▶ **WORK INSTRUCTION**
Write out all of the records exactly once more and skip the images.

-- Opening Marker --

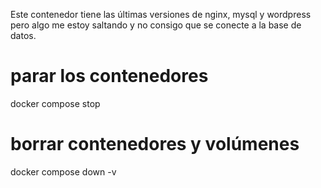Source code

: Este contenedor tiene las últimas versiones de nginx, mysql y wordpress pero algo me estoy saltando y no consigo que se conecte a la base de datos.



# parar los contenedores
docker compose stop

# borrar contenedores y volúmenes
docker compose down -v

-- Closing Marker --

▶ **WRITTEN SOLUTION**
Source code

: Este contenedor tiene las últimas versiones de nginx, mysql y wordpress pero algo me estoy saltando y no consigo que se conecte a la base de datos.



# parar los contenedores
docker compose stop

# borrar contenedores y volúmenes
docker compose down -v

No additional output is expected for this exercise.